How to get pandas count rows with a condition? To count the number of rows that satisfy single/multiple conditions in pandas DataFrame using shape(), len(), df.index, and apply() with lambda functions. In this article, I will explain how to count the number of rows with conditions in DataFrame by using these functions with examples.

Quick Examples of Count Rows with Condition

If you are in a hurry, below are some quick examples of how to get pandas count rows with conditions.


# Quick examples of count rows with condition

# Example 1: Use len() function 
# To count rows with a single condition
df2 = len(df[df["Courses"]=="Pandas"])

# Example 2: Use len() function 
# To count rows with multiple conditions
df2 = len(df[(df["Courses"]=="Pandas") & 
             (df["Fee"]==35000)])

# Example 3: Count rows with multiple conditions
df2 = len(df[(df["Courses"]=="Pandas") & 
             (df["Fee"]==35000) & 
             (df["Duration"]>= "35days")])

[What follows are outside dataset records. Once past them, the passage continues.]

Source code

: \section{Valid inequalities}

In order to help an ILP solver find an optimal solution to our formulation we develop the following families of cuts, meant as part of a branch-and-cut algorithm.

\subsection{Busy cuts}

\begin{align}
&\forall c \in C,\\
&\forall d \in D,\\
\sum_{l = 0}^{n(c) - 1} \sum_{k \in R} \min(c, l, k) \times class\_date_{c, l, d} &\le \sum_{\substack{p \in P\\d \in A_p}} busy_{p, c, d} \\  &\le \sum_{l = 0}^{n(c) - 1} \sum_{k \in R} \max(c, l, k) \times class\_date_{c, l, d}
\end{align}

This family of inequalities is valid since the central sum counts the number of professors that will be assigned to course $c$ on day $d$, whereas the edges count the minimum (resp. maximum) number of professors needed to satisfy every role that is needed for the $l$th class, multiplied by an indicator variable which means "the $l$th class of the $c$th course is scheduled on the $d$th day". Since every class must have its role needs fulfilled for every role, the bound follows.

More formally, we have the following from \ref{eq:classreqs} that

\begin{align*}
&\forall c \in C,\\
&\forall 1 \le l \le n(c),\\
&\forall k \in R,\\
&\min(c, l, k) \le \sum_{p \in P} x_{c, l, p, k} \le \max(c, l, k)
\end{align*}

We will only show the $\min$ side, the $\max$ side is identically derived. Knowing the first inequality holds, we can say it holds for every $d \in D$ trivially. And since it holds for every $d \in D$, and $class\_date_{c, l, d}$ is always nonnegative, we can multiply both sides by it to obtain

# Example 4: Use Dataframe.apply() & lambda function
df2 = df.apply(lambda x : True
            if x['Courses'] == "Spark" else False, axis = 1)
df3 = len(df2[df2 == True].index)

Now, Let’s create Pandas DataFrame using data from a Python dictionary, where the columns are Courses, Fee, Duration and Discount.


import pandas as pd
import numpy as np
technologies= ({
    'Courses':["Spark","PySpark","Hadoop","Pandas","Spark","PySpark", "Pandas"],
    'Fee': [22000,25000,30000,35000,22000,25000,35000],
    'Duration':['30days','50days','40days','35days','30days','50days','60days'],
    'Discount':[1000,2000,2500,1500,1000,2000,1500]
              })
index_labels=['r1','r2','r3','r4','r5','r6','r7']
df = pd.DataFrame(technologies,index=index_labels)
print("Create DataFrame:\n", df)

Yields below output.

Pandas len() Function to Count Rows by Condition

To count the number of rows that satisfy the condition, you should use first df[] to filter the rows and then use the len() to count the rows after the rows are filtered with the condition. You need to select the “Courses” column in DataFrame to check if any value of the “Courses” column is equal to “Pandas”. When it condition matched len() function counts the number of rows that contain it.


# Use len() function 
# To count rows with single condition
df2 = len(df[df["Courses"]=="Pandas"])
print("Get the rows count with condition:\n", df2)

Yields below output.

Use len() Function to Count Rows with Multiple Conditions

Alternatively, you can also use len() function to count the rows after filtering rows by multiple conditions in DataFrame. Here, I apply the multiple conditions with"Courses" column and the "Fee" column and then get the count after the filter. The condition I use is "Courses" column checks the values are equal to "Pandas". Whereas, the condition on “Fee” checks the values equal to 35000.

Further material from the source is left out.